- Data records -
____________

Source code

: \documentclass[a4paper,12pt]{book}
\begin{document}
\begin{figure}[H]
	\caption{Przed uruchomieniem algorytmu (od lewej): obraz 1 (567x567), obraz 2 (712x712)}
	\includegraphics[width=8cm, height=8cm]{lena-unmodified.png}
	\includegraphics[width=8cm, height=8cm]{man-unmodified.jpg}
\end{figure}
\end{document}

____________

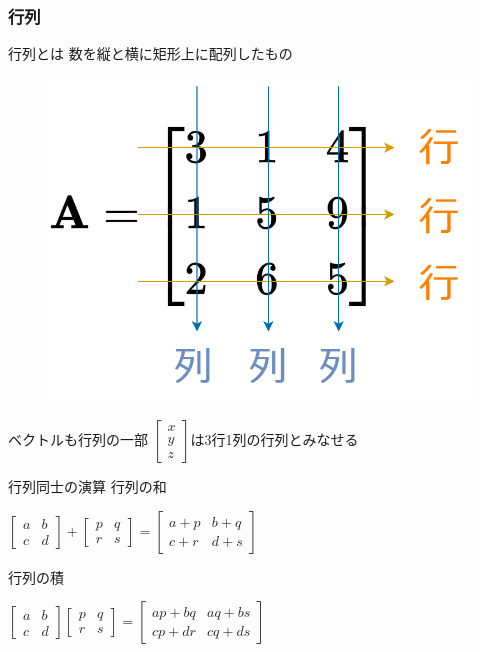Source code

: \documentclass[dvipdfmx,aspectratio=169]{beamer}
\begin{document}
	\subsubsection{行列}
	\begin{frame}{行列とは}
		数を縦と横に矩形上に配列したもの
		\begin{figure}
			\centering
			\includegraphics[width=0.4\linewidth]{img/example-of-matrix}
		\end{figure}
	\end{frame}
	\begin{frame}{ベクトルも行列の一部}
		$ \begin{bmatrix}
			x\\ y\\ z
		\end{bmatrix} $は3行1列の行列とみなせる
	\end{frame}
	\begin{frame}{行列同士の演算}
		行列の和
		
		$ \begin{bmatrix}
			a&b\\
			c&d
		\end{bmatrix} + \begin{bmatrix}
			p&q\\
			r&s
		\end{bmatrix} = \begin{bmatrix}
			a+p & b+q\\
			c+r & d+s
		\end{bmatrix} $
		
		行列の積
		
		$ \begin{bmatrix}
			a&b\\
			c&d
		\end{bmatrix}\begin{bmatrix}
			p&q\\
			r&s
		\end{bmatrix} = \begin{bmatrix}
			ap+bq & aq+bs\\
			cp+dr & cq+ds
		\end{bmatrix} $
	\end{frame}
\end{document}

____________

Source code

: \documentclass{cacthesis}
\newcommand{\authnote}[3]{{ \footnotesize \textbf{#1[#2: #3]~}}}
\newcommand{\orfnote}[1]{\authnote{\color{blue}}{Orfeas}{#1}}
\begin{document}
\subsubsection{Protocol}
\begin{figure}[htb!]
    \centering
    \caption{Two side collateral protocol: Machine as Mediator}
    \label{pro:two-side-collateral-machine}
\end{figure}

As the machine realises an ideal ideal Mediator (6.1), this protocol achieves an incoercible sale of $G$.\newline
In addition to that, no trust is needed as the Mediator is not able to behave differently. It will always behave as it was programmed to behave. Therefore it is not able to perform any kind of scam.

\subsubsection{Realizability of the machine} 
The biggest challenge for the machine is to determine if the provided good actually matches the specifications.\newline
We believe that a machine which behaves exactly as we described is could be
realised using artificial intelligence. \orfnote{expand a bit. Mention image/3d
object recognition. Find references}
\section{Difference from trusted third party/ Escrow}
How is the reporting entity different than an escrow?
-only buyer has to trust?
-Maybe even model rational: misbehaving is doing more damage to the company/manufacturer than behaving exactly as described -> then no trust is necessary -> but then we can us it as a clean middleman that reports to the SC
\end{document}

____________

- Task brief -
Lines containing the word "newcommand" must be found in the data above and copied.

- The completed task -
\newcommand{\authnote}[3]{{ \footnotesize \textbf{#1[#2: #3]~}}}
\newcommand{\orfnote}[1]{\authnote{\color{blue}}{Orfeas}{#1}}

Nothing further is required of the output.